As their names suggest, a 15-year mortgage is structured to be paid off in 15 years, and a 30-year mortgage is designed to be paid off in 30 years. But their differences go deeper. Let’s look at them.
15-Year Mortgage at a Glance
While not always the case, 15-year mortgages tend to have lower interest rates because they’re less risky for lenders. As the borrower has mortgage payments for half the time compared to a 30-year mortgage, they pay less interest overall. But the shorter repayment time means that monthly payments are higher with 15-year mortgages.
30-Year Mortgage at a Glance
The most common kind of home loan, a 30-year mortgage has a comparatively low monthly payment. But it usually costs more in the long run compared to a 15-year mortgage because the borrower pays more in interest. This is due to the longer repayment time and possibly because of a higher interest rate that a borrower might have compared to a 15-year loan.

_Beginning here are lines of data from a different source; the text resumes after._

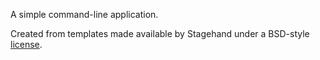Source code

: A simple command-line application.

Created from templates made available by Stagehand under a BSD-style
[license](https://github.com/dart-lang/stagehand/blob/master/LICENSE).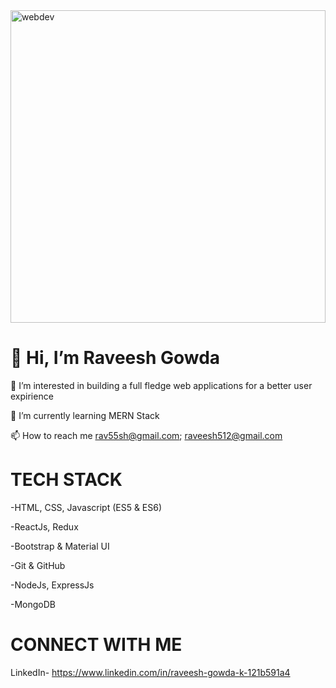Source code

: <img src="https://www.seekpng.com/png/full/250-2503001_why-hire-a-freelancer-web-designer-web-designer.png" alt="webdev" width="100%" height="500" />

<h1>👋 Hi, I’m Raveesh Gowda</h1>

👀 I’m interested in building a full fledge web applications for a better user expirience

🌱 I’m currently learning MERN Stack

📫 How to reach me rav55sh@gmail.com; raveesh512@gmail.com



<h1>TECH STACK</h1>

-HTML, CSS, Javascript (ES5 & ES6)

-ReactJs, Redux

-Bootstrap & Material UI

-Git & GitHub

-NodeJs, ExpressJs

-MongoDB


<h1>CONNECT WITH ME</h1>

LinkedIn- https://www.linkedin.com/in/raveesh-gowda-k-121b591a4

<!---
raveesh-gowda/raveesh-gowda is a ✨ special ✨ repository because its `README.md` (this file) appears on your GitHub profile.
You can click the Preview link to take a look at your changes.
--->
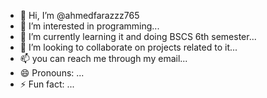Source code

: - 👋 Hi, I’m @ahmedfarazzz765
- 👀 I’m interested in programming...
- 🌱 I’m currently learning it and doing BSCS 6th semester...
- 💞️ I’m looking to collaborate on projects related to it...
- 📫 you can reach me through my email...
- 😄 Pronouns: ...
- ⚡ Fun fact: ...

<!---
ahmedfarazzz765/ahmedfarazzz765 is a ✨ special ✨ repository because its `README.md` (this file) appears on your GitHub profile.
You can click the Preview link to take a look at your changes.
--->
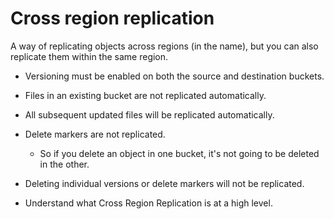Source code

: # Cross region replication

A way of replicating objects across regions (in the name), but you can also replicate them within the same region.

* Versioning must be enabled on both the source and destination buckets.

* Files in an existing bucket are not replicated automatically.

* All subsequent updated files will be replicated automatically.

* Delete markers are not replicated.

    * So if you delete an object in one bucket, it's not going to be deleted in the other.

* Deleting individual versions or delete markers will not be replicated.

* Understand what Cross Region Replication is at a high level.
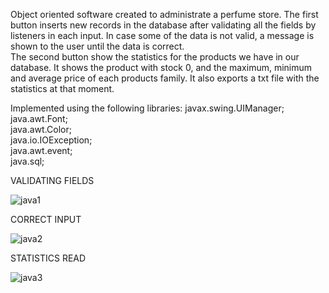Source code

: Object oriented software created to administrate a perfume store.
The first button inserts new records in the database after validating all the fields by listeners in each input. In case some of the data is not valid, a message is shown to the user until the data is correct.  
The second button show the statistics for the products we have in our database. It shows the product with stock 0, and the maximum, minimum and average price of each products family. It also exports a txt file with the statistics at that moment.

Implemented using the following libraries:
javax.swing.UIManager;  
java.awt.Font;    
java.awt.Color;  
java.io.IOException;  
java.awt.event;  
java.sql;  


VALIDATING FIELDS

![java1](https://user-images.githubusercontent.com/103140593/163154678-0086fc92-26d4-422d-8b8a-67d105c853d2.jpg)

CORRECT INPUT 

![java2](https://user-images.githubusercontent.com/103140593/163155149-8ff40edb-e767-4378-b209-7eeaed9635ce.jpg)

STATISTICS READ

![java3](https://user-images.githubusercontent.com/103140593/163155565-a1ec9c5f-cc78-4790-b711-e2d28fd2e5d9.jpg)
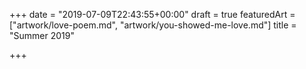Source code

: +++
date = "2019-07-09T22:43:55+00:00"
draft = true
featuredArt = ["artwork/love-poem.md", "artwork/you-showed-me-love.md"]
title = "Summer 2019"

+++
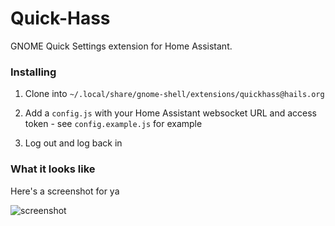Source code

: # Quick-Hass

GNOME Quick Settings extension for Home Assistant.

### Installing

1. Clone into `~/.local/share/gnome-shell/extensions/quickhass@hails.org`

2. Add a `config.js` with your Home Assistant websocket URL and access token - see `config.example.js` for example

3. Log out and log back in

### What it looks like

Here's a screenshot for ya

![screenshot](https://github.com/haileys/quick-hass/assets/179065/72a228b7-4127-42e0-a1f9-cad511d7f5ba)
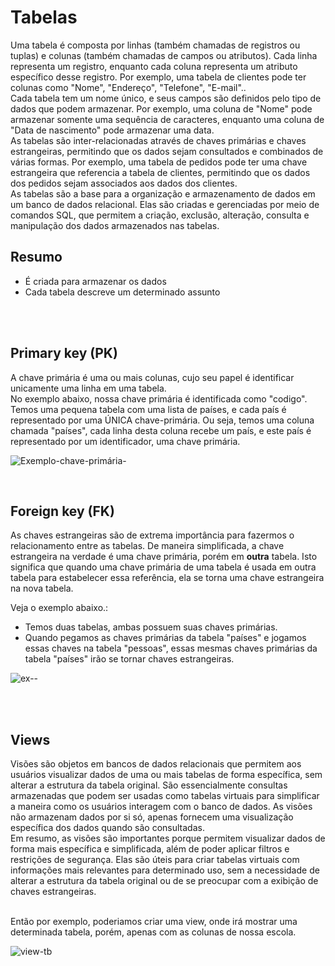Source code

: # Tabelas
Uma tabela é composta por linhas (também chamadas de registros ou tuplas) e colunas (também chamadas de campos ou atributos). Cada linha representa um registro, enquanto cada coluna representa um atributo específico desse registro. Por exemplo, uma tabela de clientes pode ter colunas como "Nome", "Endereço", "Telefone", "E-mail".. 
</br>
Cada tabela tem um nome único, e seus campos são definidos pelo tipo de dados que podem armazenar. Por exemplo, uma coluna de "Nome" pode armazenar somente uma sequência de caracteres, enquanto uma coluna de "Data de nascimento" pode armazenar uma data.
</br>
As tabelas são inter-relacionadas através de chaves primárias e chaves estrangeiras, permitindo que os dados sejam consultados e combinados de várias formas. Por exemplo, uma tabela de pedidos pode ter uma chave estrangeira que referencia a tabela de clientes, permitindo que os dados dos pedidos sejam associados aos dados dos clientes.
</br>
As tabelas são a base para a organização e armazenamento de dados em um banco de dados relacional. Elas são criadas e gerenciadas por meio de comandos SQL, que permitem a criação, exclusão, alteração, consulta e manipulação dos dados armazenados nas tabelas.

## Resumo
* É criada para armazenar os dados
* Cada tabela descreve um determinado assunto 


</br>
</br>


## Primary key (PK)
A chave primária é uma ou mais colunas, cujo seu papel é identificar unicamente uma linha em uma tabela.</br>
No exemplo abaixo, nossa chave primária é identificada como "codigo". 
Temos uma pequena tabela com uma lista de países, e cada país é representado por uma ÚNICA chave-primária. Ou seja, temos uma coluna chamada "países", cada linha desta coluna recebe um país, e este país é representado por um identificador, uma chave primária.  

![Exemplo-chave-primária-](https://user-images.githubusercontent.com/98475125/229939050-740b8baa-deb8-4347-b411-2a2a4c80fc50.png)


</br>

## Foreign key (FK)
As chaves estrangeiras são de extrema importância para fazermos o relacionamento entre as tabelas.
De maneira simplificada, a chave estrangeira na verdade é uma chave primária, porém em __outra__ tabela. Isto significa que quando uma chave primária de uma tabela é usada em outra tabela para estabelecer essa referência, ela se torna uma chave estrangeira na nova tabela. 

Veja o exemplo abaixo.: </br>
- Temos duas tabelas, ambas possuem suas chaves primárias. 
- Quando pegamos as chaves primárias da tabela "países" e jogamos essas chaves na tabela "pessoas", essas mesmas chaves primárias da tabela "países" irão se tornar chaves estrangeiras.

![ex--](https://user-images.githubusercontent.com/98475125/230240764-a7e18056-f941-45d8-a669-fb78415573dd.png)


</br>
</br>

## Views 
Visões são objetos em bancos de dados relacionais que permitem aos usuários visualizar dados de uma ou mais tabelas de forma específica, sem alterar a estrutura da tabela original. São essencialmente consultas armazenadas que podem ser usadas como tabelas virtuais para simplificar a maneira como os usuários interagem com o banco de dados. As visões não armazenam dados por si só, apenas fornecem uma visualização específica dos dados quando são consultadas.
</br>
Em resumo, as visões são importantes porque permitem visualizar dados de forma mais específica e simplificada, além de poder aplicar filtros e restrições de segurança. Elas são úteis para criar tabelas virtuais com informações mais relevantes para determinado uso, sem a necessidade de alterar a estrutura da tabela original ou de se preocupar com a exibição de chaves estrangeiras. 

</br> Então por exemplo, poderiamos criar uma view, onde irá mostrar uma determinada tabela, porém, apenas com as colunas de nossa escola.

![view-tb](https://user-images.githubusercontent.com/98475125/230243082-105146f1-644f-441a-a9b4-e80f241cdf2b.png)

Both 30-year and 15-year mortgages can have either fixed or variable interest rates.
Take Taxes Into Consideration
As interest is calculated using a loan’s balance, a borrower with a 30-year mortgage will pay more interest every year. But that interest is often tax deductible (talk to your tax preparer for information about your scenario), and so borrowers with 30-year mortgages will get larger interest deductions every year. Of course, any tax savings should be viewed through the lens that the deductions are higher because the borrowers are paying more interest over the life of the loan.
When should you consider a 15-year mortgage?

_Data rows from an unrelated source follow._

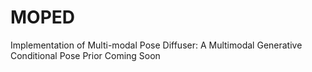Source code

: # MOPED
Implementation of Multi-modal Pose Diffuser: A Multimodal Generative Conditional Pose Prior Coming Soon
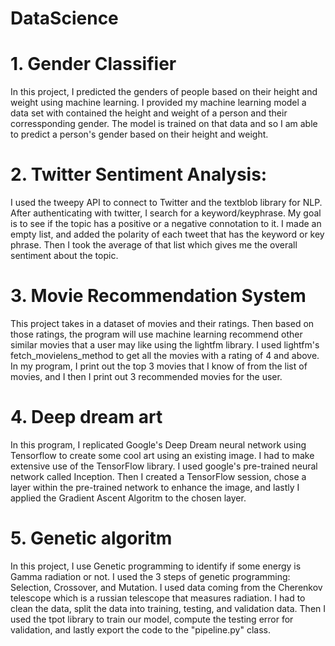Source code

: # DataScience

# 1. Gender Classifier

In this project, I predicted the genders of people based on their height and weight using machine learning. I provided my machine learning model a data set with contained the height and weight of a person and their corressponding gender. The model is trained on that data and so I am able to predict a person's gender based on their height and weight.

# 2. Twitter Sentiment Analysis:

I used the tweepy API to connect to Twitter and the textblob library for NLP. After authenticating with twitter, I search for a keyword/keyphrase. My goal is to see if the topic has a positive or a negative connotation to it. I made an empty list, and added the polarity of each tweet that has the keyword or key phrase. Then I took the average of that list which gives me the overall sentiment about the topic.

# 3. Movie Recommendation System

This project takes in a dataset of movies and their ratings. Then based on those ratings, the program will use machine learning recommend other similar movies that a user may like using the lightfm library. I used lightfm's fetch_movielens_method to get all the movies with a rating of 4 and above. In my program, I print out the top 3 movies that I know of from the list of movies, and I then I print out 3 recommended movies for the user.  

# 4. Deep dream art

In this program, I replicated Google's Deep Dream neural network using Tensorflow to create some cool art using an existing image. I had to make extensive use of the TensorFlow library. I used google's pre-trained neural network called Inception. Then I created a TensorFlow session, chose a layer within the pre-trained network to enhance the image, and lastly I applied the Gradient Ascent Algoritm to the chosen layer.    

# 5. Genetic algoritm

In this project, I use Genetic programming to identify if some energy is Gamma radiation or not. I used the 3 steps of genetic programming: Selection, Crossover, and Mutation. I used data coming from the Cherenkov telescope which is a russian telescope that measures radiation. I had to clean the data, split the data into training, testing, and validation data. Then I used the tpot library to train our model, compute the testing error for validation, and lastly export the code to the "pipeline.py" class.  
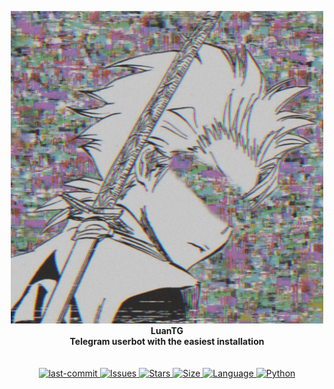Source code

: <p align="center">
    <img src="https://github.com/Azuremods/LuanTG/raw/main/logo.jpg" width="500" alt="LuanTG">
    </a>
    <br>
    <b>LuanTG</b>
    <br>
    <b>Telegram userbot with the easiest installation</b>
    <br>
<br><br>


<a href="https://github.com/Azuremods/LuanTG/commits/main">
    <img alt="last-commit" src="https://img.shields.io/github/last-commit/Azuremods/LuanTG?style=for-the-badge">
</a>

<a href="https://github.com/Azuremods/LuanTG/issues">        
    <img alt="Issues" src="https://img.shields.io/github/issues/Azuremods/LuanTG?style=for-the-badge">
</a>

<a href="https://github.com/Azuremods/LuanTG">  
    <img alt="Stars" src="https://img.shields.io/github/stars/Azuremods/LuanTG?style=for-the-badge">
    <img alt="Size" src="https://img.shields.io/github/repo-size/Azuremods/LuanTG?style=for-the-badge">
    <img alt="Language" src="https://img.shields.io/github/languages/top/Azuremods/LuanTG?style=for-the-badge">
    <img alt="Python" src="https://img.shields.io/badge/python->=%203.7-blue?style=for-the-badge">
</a>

For those who can afford higher monthly payments, 15-year mortgages are excellent ways to build home equity more quickly, accumulating savings in the form of an asset. A 15-year mortgage might also mean faster refinancing, and a faster ability to take out cash for things like home renovations and more.

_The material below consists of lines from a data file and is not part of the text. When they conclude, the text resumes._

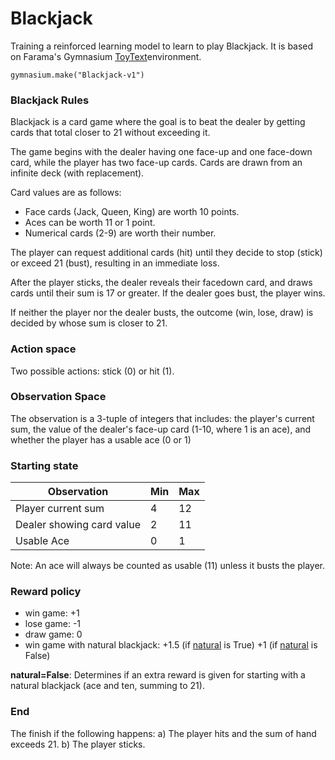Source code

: # Blackjack

Training a reinforced learning model to learn to play Blackjack. It is based on Farama's Gymnasium [ToyText](https://gymnasium.farama.org/environments/toy_text/blackjack/)environment.
    
    gymnasium.make("Blackjack-v1")

### Blackjack Rules

Blackjack is a card game where the goal is to beat the dealer by getting cards that total closer to 21 without exceeding it.


The game begins with the dealer having one face-up and one face-down card, while the player has two face-up cards. Cards are drawn from an infinite deck (with replacement).

Card values are as follows:
* Face cards (Jack, Queen, King) are worth 10 points.
* Aces can be worth 11 or 1 point.
* Numerical cards (2-9) are worth their number.

The player can request additional cards (hit) until they decide to stop (stick) or exceed 21 (bust), resulting in an immediate loss.

  After the player sticks, the dealer reveals their facedown card, and draws cards until their sum is 17 or greater. If the dealer goes bust, the player wins.

If neither the player nor the dealer busts, the outcome (win, lose, draw) is decided by whose sum is closer to 21.

 
### Action space
Two possible actions: stick (0) or hit (1).

  

### Observation Space
The observation is a 3-tuple of integers that includes: the player's current sum, the value of the dealer's face-up card (1-10, where 1 is an ace), and whether the player has a usable ace (0 or 1)

### Starting state
|Observation| Min | Max |
|--|--| --|
| Player current sum | 4| 12 |
| Dealer showing card value | 2 | 11 |
| Usable Ace | 0 | 1 |

Note: An ace will always be counted as usable (11) unless it busts the player.

### Reward policy
-   win game: +1
-   lose game: -1
-   draw game: 0
-   win game with natural  blackjack: +1.5 (if  [natural](https://gymnasium.farama.org/environments/toy_text/blackjack/#nat)  is True) +1 (if  [natural](https://gymnasium.farama.org/environments/toy_text/blackjack/#nat)  is False)

 **natural=False**: Determines if an extra reward is given for starting with a natural blackjack (ace and ten, summing to 21).

### End
The finish if the following happens:
	 a)   The player hits and the sum of hand exceeds 21.
	 b)  The player sticks.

When should you consider a 30-year mortgage?
Homebuyers with tighter budgets often choose 30-year mortgages because they can more easily afford the monthly payments. But even people who can handle higher payments may choose 30-year mortgages, and put the monthly cash they save to good use. This could mean investments in stocks or real estate, or just building up savings for peace of mind. And bear in mind, if a mortgage has no prepayment penalty, a borrower could take out a 30-year mortgage and still pay it off in 15 years by making larger monthly payments regularly, or a one time lump sum payment.